La pêche aux investisseurs a été bonne, forcément quand la rivière s’appelle China. On savait déjà la politique des Chinois sur les ressources minières en Afrique. Madagascar serait-il privilégié, car les investissements chinois seront répartis dans plusieurs secteurs. Le pays prévoit de grandes infrastructures et cela tombe bien, c’est la spécialité des chinois qui ont et l’argent et le savoir-faire. Routes, ports, aéroports sont parmi les projets proposés. Une enveloppe d’aide de 42 milliards d’ariary est même avancée pour renforcer le partenariat avec le gouvernement malgache.
Des investissements non sans risques pour le pays
Pour Serge Zafimahova, membre influent de la société civile et auteur de travaux de veille sur les ressources naturelles de Madagascar, « les entreprises chinoises n’ont pas d’état d’âme sur les pratiques qui ressemblent à de la corruption ». Il souligne que les entreprises occidentales sont tenues par des obligations de transparence et une opinion publique, car elles sont cotées en bourse. « Si le pays contractant est faible, les pratiques sont balisées, ajoute-t-il. Les entreprises asiatiques n’ont pas cette contrainte ».
Le constat dressé par le président du CDE est un signal d’alarme : « Nous, partie malgache, vendons notre pays. Les compagnies chinoises profitent de notre approche vénale avec des intérêts personnels. Toutefois, c’est aussi dangereux de faire des négociations globales, si ce n’est pas avec une équipe très rigoureuse dans la gestion d’Etat. Notre pays va mordre la poussière. Tous les dirigeants vont s’enrichir et il serait même difficile de les déloger du pouvoir. Il y a un vrai danger. Or l’approche chinoise est plus logique : « voilà la réserve dans le gisement, pour tant d’années d’exploitation, ça rapporte tant, voici notre deal ». Par exemple au Ghana, ils ont mis sur la table 10 milliards de dollars, en disant on veut telles concessions pour tant d’années d’exploitation ».
Serge Zafimahova concède que ces investissements chinois pourraient être profitables pour notre pays. « Par contre, les Chinois ne se soucient pas de ce que l’Etat contractant fait de leur argent même si les dirigeants détournent tout, prévient-il. C’est ce qui se passe en Afrique où l’on constate des dérapages dans certains Etats. Le Ghana ne s’en sort pas alors qu’on le pensait devenir le Monaco de l’Afrique. Le jeu de corruption était monté d’un cran soudainement ».
Le traumatisme Wisco
Des nombreux grands projets miniers en exploration à Madagascar, Wisco est sans doute le plus connu. La multinationale chinoise a cédé face à un régime opportuniste qui n’a pas mesuré la conséquence désastreuse de sa soif de gain immédiat. Elle a accepté de payer les 100 millions de dollars exigés par les autorités de la Transition pour « mise à disposition » des carrés concernés par le permis d’exploration de fer à Soalala. « Wisco est plus une victime dans cette affaire, même si on pouvait le soupçonner de corruption, souligne un analyste politique. En tout cas, cela montre que les Chinois sont déterminés et sont prêts à investir ».

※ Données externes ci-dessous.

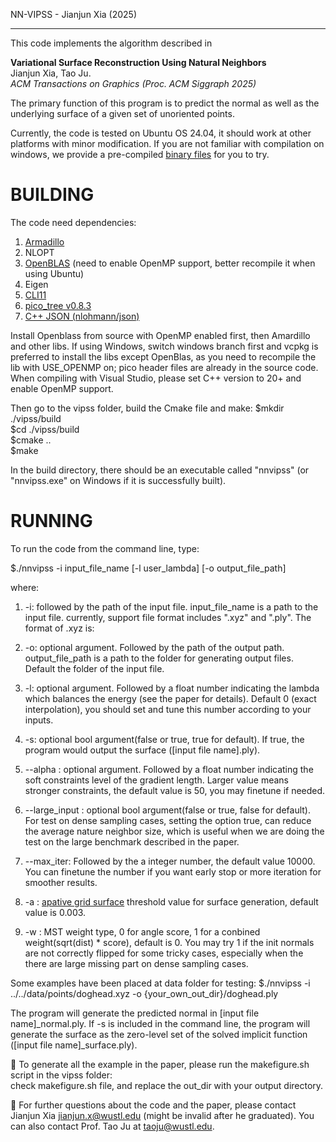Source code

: NN-VIPSS - Jianjun Xia (2025)

------------------------------------

This code implements the algorithm described in

  **Variational Surface Reconstruction Using Natural Neighbors**  
   Jianjun Xia, Tao Ju.  
   *ACM Transactions on Graphics (Proc. ACM Siggraph 2025)*  

The primary function of this program is to predict the normal as well as the underlying surface of a given set of unoriented points.

Currently, the code is tested on Ubuntu OS 24.04, it should work at other platforms with minor modification. If you are not familiar with compilation on windows, we provide a pre-compiled [binary files](https://gowustl-my.sharepoint.com/:u:/g/personal/jianjun_x_wustl_edu/Ea108LLPWkJJrr3xBJBVrckB4ipwM4qRdXkxsJRkugdTmQ?e=cJ3dQI) for you to try. 


BUILDING
======================================================================================================


The code need dependencies: 
1) [Armadillo](https://gitlab.com/conradsnicta/armadillo-code)  
2) NLOPT  
3) [OpenBLAS](https://github.com/OpenMathLib/OpenBLAS) (need to enable OpenMP support, better recompile it when using Ubuntu)  
4) Eigen  
5) [CLI11](https://github.com/CLIUtils/CLI11)  
6) [pico_tree v0.8.3](https://github.com/Jaybro/pico_tree/tree/v0.8.3)  
7) [C++ JSON (nlohmann/json)](https://github.com/nlohmann/json)

Install Openblass from source with OpenMP enabled first, then Amardillo and other libs. If using Windows, switch windows branch first and vcpkg is preferred to install the libs except OpenBlas, as you need to recompile the lib with USE_OPENMP on; pico header files are already in the source code. When compiling with Visual Studio, please set C++ version to 20+ and enable OpenMP support.   

<!-- You can download & install them by yourself, or run the env.sh script which will install homebrew first.
$source env.sh   -->

Then go to the vipss folder, build the Cmake file and make:
$mkdir ./vipss/build  
$cd ./vipss/build  
$cmake ..  
$make  

In the build directory, there should be an executable called "nnvipss" (or "nnvipss.exe" on Windows if it is successfully built).


RUNNING
======================================================================================================

To run the code from the command line, type:

$./nnvipss -i input_file_name [-l user_lambda] [-o output_file_path]

where:
1. -i: followed by the path of the input file. input_file_name is a path to the input file. currently, support file format includes ".xyz" and ".ply". The format of .xyz is:  

2. -o: optional argument. Followed by the path of the output path. output_file_path is a path to the folder for generating output files. Default the folder of the input file.

3. -l: optional argument. Followed by a float number indicating the lambda which balances the energy (see the paper for details). Default 0 (exact interpolation), you should set and tune this number according to your inputs.

4. -s: optional bool argument(false or true, true for default). If true, the program would output the surface ([input file name].ply). 

5. --alpha : optional argument. Followed by a float number indicating the soft constraints level of the gradient length. Larger value means stronger constraints, the default value is 50, you may finetune if needed.   

6. --large_input : optional bool argument(false or true, false for default). For test on dense sampling cases, setting the option true, can reduce the average nature neighbor size, which is useful when we are doing the test on the large benchmark described in the paper.    

7. --max_iter: Followed by the a integer number, the default value 10000. You can finetune the number if you want early stop or more iteration for smoother results.

8. -a : [apative grid surface](https://jurwen.github.io/Adaptive-grid-for-implicit-complexes/) threshold value for surface generation, default value is 0.003.  

9. -w : MST weight type, 0 for angle score, 1 for a conbined weight(sqrt(dist) * score), default is 0. You may try 1 if the init normals are not correctly flipped for some tricky cases, especially when the there are large missing part on dense sampling cases.  
 

Some examples have been placed at data folder for testing:
$./nnvipss -i ../../data/points/doghead.xyz -o {your_own_out_dir}/doghead.ply 

The program will generate the predicted normal in [input file name]_normal.ply.
If -s is included in the command line, the program will generate the surface as the zero-level set of the solved implicit function ([input file name]_surface.ply).

:bell: To generate all the example in the paper, please run the makefigure.sh script in the vipss folder:  
check makefigure.sh file, and replace the out_dir with your output directory.  

:mega: For further questions about the code and the paper, please contact Jianjun Xia  jianjun.x@wustl.edu (might be invalid after he graduated). You can also contact Prof. Tao Ju at taoju@wustl.edu.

Un consultant étranger travaillant à Madagascar au service des investisseurs dans le secteur minier confie que l’affaire a fait jaser même à Hong Kong. « Le grand patron de Wisco était intervenu sur une station de radio et il a parlé de 140 millions de dollars donnés à l’Etat malgache », raconte-t-il. Le lendemain, d’autres journalistes le questionnaient sur le chiffre exact. « Ai-je dit 140 000 millions ? C’est une erreur, c’est 100 millions », a répondu l’intéressé. Est-ce un lapsus révélateur. En tout cas, les experts de la Banque mondiale fustigent cet accord entre l’Etat et Wisco, car cela remet en cause le code minier et la loi sur les grands investissements. Payer autant d’argent pour faire de l’exploration est irrationnel, alors que la réserve n’est pas prouvée ni mesurée.
Serge Zafimahova, connu pour son militantisme contre le projet Mainland, est plus favorable à Wisco. « C’est un vrai grand investisseur qui a une approche transversale », dit-il, mettant en avant la construction d’une usine de transformation et la création d’emplois. « Cela n’a rien à voir avec les pratiques de voyous de Mainland » dont les violations en série des règlementations lui ont valu la suspension des activités. Cette société chinoise a commencé l’exploration d’ilménite avec une simple autorisation du chef de région. Elle a expédié des échantillons par milliers de tonnes, ce qui ressemblait déjà à une exploitation.